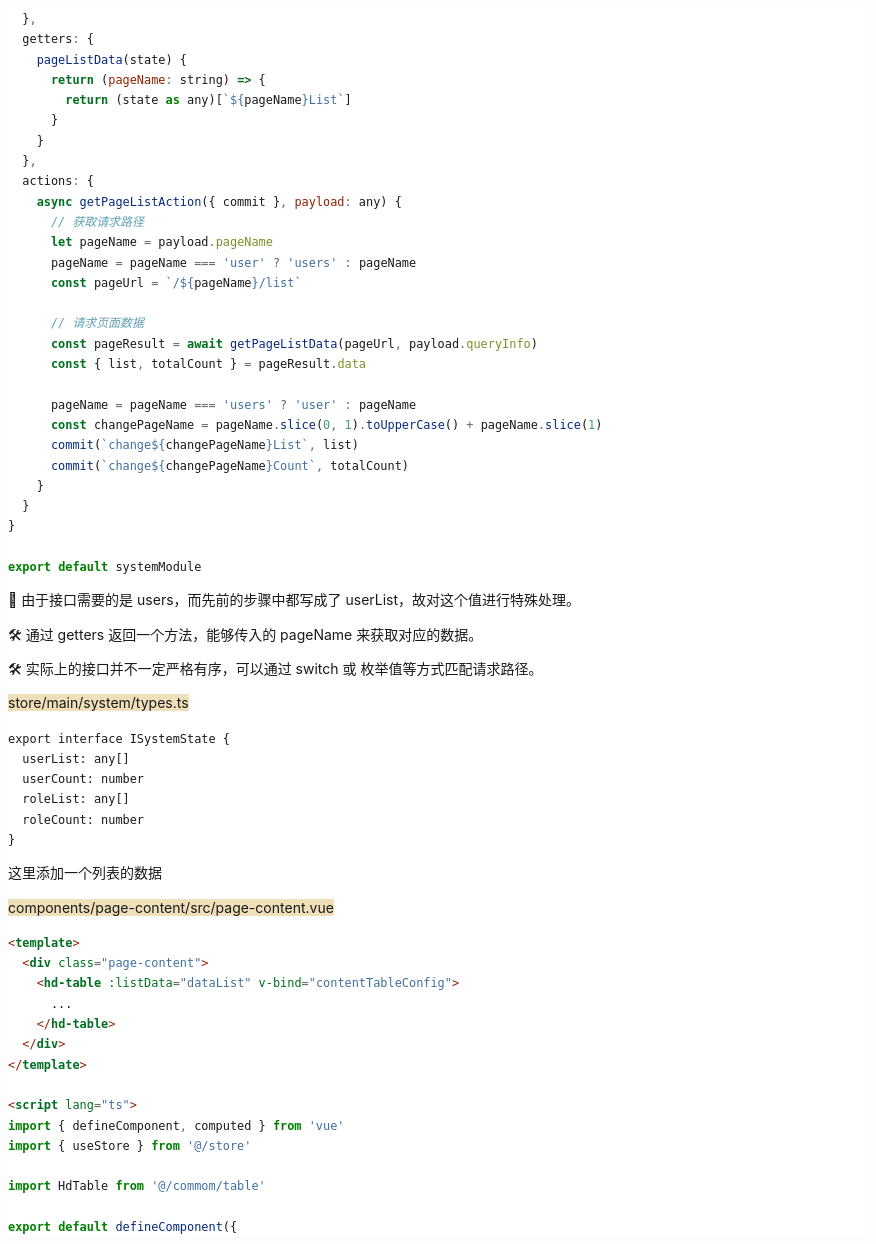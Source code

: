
 ```javascript
  },
  getters: {
    pageListData(state) {
      return (pageName: string) => {
        return (state as any)[`${pageName}List`]
      }
    }
  },
  actions: {
    async getPageListAction({ commit }, payload: any) {
      // 获取请求路径
      let pageName = payload.pageName
      pageName = pageName === 'user' ? 'users' : pageName
      const pageUrl = `/${pageName}/list`

      // 请求页面数据
      const pageResult = await getPageListData(pageUrl, payload.queryInfo)
      const { list, totalCount } = pageResult.data

      pageName = pageName === 'users' ? 'user' : pageName
      const changePageName = pageName.slice(0, 1).toUpperCase() + pageName.slice(1)
      commit(`change${changePageName}List`, list)
      commit(`change${changePageName}Count`, totalCount)
    }
  }
}

export default systemModule
```

:octopus: 由于接口需要的是 users，而先前的步骤中都写成了 userList，故对这个值进行特殊处理。

:hammer_and_wrench: 通过 getters 返回一个方法，能够传入的 pageName 来获取对应的数据。

:hammer_and_wrench: 实际上的接口并不一定严格有序，可以通过 switch 或 枚举值等方式匹配请求路径。

<span style="background: #efe0b9">store/main/system/types.ts</span>

```
export interface ISystemState {
  userList: any[]
  userCount: number
  roleList: any[]
  roleCount: number
}
```

这里添加一个列表的数据

<span style="background: #efe0b9">components/page-content/src/page-content.vue</span>

```html
<template>
  <div class="page-content">
    <hd-table :listData="dataList" v-bind="contentTableConfig">
      ...
    </hd-table>
  </div>
</template>

<script lang="ts">
import { defineComponent, computed } from 'vue'
import { useStore } from '@/store'

import HdTable from '@/commom/table'

export default defineComponent({
```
····················
# Requirement:
In full and without any pictures, print the listing above exactly.

# Exercise answer:
Source code

:
 ```javascript
  },
  getters: {
    pageListData(state) {
      return (pageName: string) => {
        return (state as any)[`${pageName}List`]
      }
    }
  },
  actions: {
    async getPageListAction({ commit }, payload: any) {
      // 获取请求路径
      let pageName = payload.pageName
      pageName = pageName === 'user' ? 'users' : pageName
      const pageUrl = `/${pageName}/list`

      // 请求页面数据
      const pageResult = await getPageListData(pageUrl, payload.queryInfo)
      const { list, totalCount } = pageResult.data

      pageName = pageName === 'users' ? 'user' : pageName
      const changePageName = pageName.slice(0, 1).toUpperCase() + pageName.slice(1)
      commit(`change${changePageName}List`, list)
      commit(`change${changePageName}Count`, totalCount)
    }
  }
}

export default systemModule
```

:octopus: 由于接口需要的是 users，而先前的步骤中都写成了 userList，故对这个值进行特殊处理。

:hammer_and_wrench: 通过 getters 返回一个方法，能够传入的 pageName 来获取对应的数据。

:hammer_and_wrench: 实际上的接口并不一定严格有序，可以通过 switch 或 枚举值等方式匹配请求路径。

<span style="background: #efe0b9">store/main/system/types.ts</span>

```
export interface ISystemState {
  userList: any[]
  userCount: number
  roleList: any[]
  roleCount: number
}
```

这里添加一个列表的数据

<span style="background: #efe0b9">components/page-content/src/page-content.vue</span>

```html
<template>
  <div class="page-content">
    <hd-table :listData="dataList" v-bind="contentTableConfig">
      ...
    </hd-table>
  </div>
</template>

<script lang="ts">
import { defineComponent, computed } from 'vue'
import { useStore } from '@/store'

import HdTable from '@/commom/table'

export default defineComponent({
```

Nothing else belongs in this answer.